The merger was administrative rather than physical: staff and server infrastructure remained distributed across the three original sites, and most data systems kept their own URLs and access protocols. The practical effect was a unified governance structure and a single brand for a collection of archives that had always had overlapping scientific missions. NCEI's headquarters is in Asheville, inheriting that designation from the old NCDC, and the Asheville facility remains the center of the atmospheric climate archive.
The 150-petabyte figure encompasses data holdings across all three legacy centers: atmospheric observations from surface stations, radiosondes, and satellites; ocean temperature and salinity profiles from floats, ships, and buoys; seismic waveforms and geomagnetic field measurements; paleoclimate proxies including ice cores, tree rings, and coral records; and derived products like gridded analyses, climate normals, and reanalysis datasets. The atmospheric surface station archive—the piece most visible to the public—is a fraction of the whole but is by far the most heavily accessed portion of the collection.
The Global Historical Climatology Network
The backbone of NCEI's surface temperature record is the Global Historical Climatology Network, commonly abbreviated GHCN. There are two principal versions: GHCN-Daily and GHCN-Monthly, which serve different analytical purposes and have different station populations.
GHCN-Daily aggregates daily observations from approximately 120,000 stations worldwide. The core variables are maximum temperature (TMAX), minimum temperature (TMIN), precipitation (PRCP), snowfall (SNOW), and snow depth (SNWD). Not every station reports every variable, and station records range from a few years to more than a century. The US portion is the densest, drawing from the National Weather Service Cooperative Observer Program, first-order airport stations, and automated surface observation systems. Many non-US records come from national meteorological services that exchange data under World Meteorological Organization agreements.

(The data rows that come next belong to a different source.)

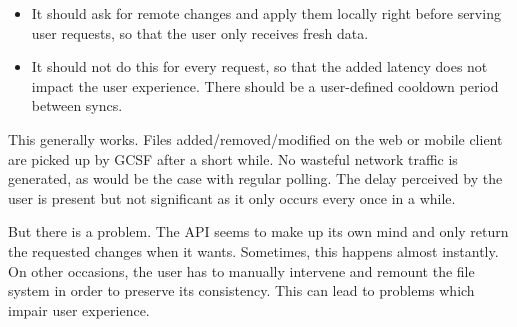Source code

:\begin{itemize}
  \itemsep0em
  \item It should ask for remote changes and apply them locally right before serving user requests, so that the user only receives fresh data.
  \item It should not do this for every request, so that the added latency does not impact the user experience. There should be a user-defined cooldown period between syncs.
\end{itemize}

This generally works. Files added/removed/modified on the web or mobile client are picked up by GCSF after a short while. No wasteful network traffic is generated, as would be the case with regular polling. The delay perceived by the user is present but not significant as it only occurs every once in a while.

But there is a problem. The API seems to make up its own mind and only return the requested changes when it wants. Sometimes, this happens almost instantly. On other occasions, the user has to manually intervene and remount the file system in order to preserve its consistency. This can lead to problems which impair user experience.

GHCN-Monthly is a smaller, more carefully curated dataset of approximately 7,280 stations with monthly averages. Some European stations in GHCN-Monthly have continuous records extending to 1763, making them among the longest instrumental climate records in the world. US stations are generally available from 1895. The monthly dataset is the primary input to large-scale surface temperature analyses because its homogenization has been more thoroughly validated than the daily version.
Quality control and homogenization are where the scientific complexity of the GHCN record lies. Raw station records contain artifacts that are not climatic: time-of-observation changes (when a thermometer is read in the morning versus the afternoon affects the recorded daily maximum and minimum), station relocations (moving a thermometer from a rooftop to a field changes its microclimate), equipment replacements (switching from liquid-in-glass to electronic sensors), and urbanization (growing city heat islands warming nearby stations). NCEI applies automated and manual procedures to detect and correct these artifacts—a process called homogenization. The adjustments are published alongside the data, allowing researchers to examine what was changed and why.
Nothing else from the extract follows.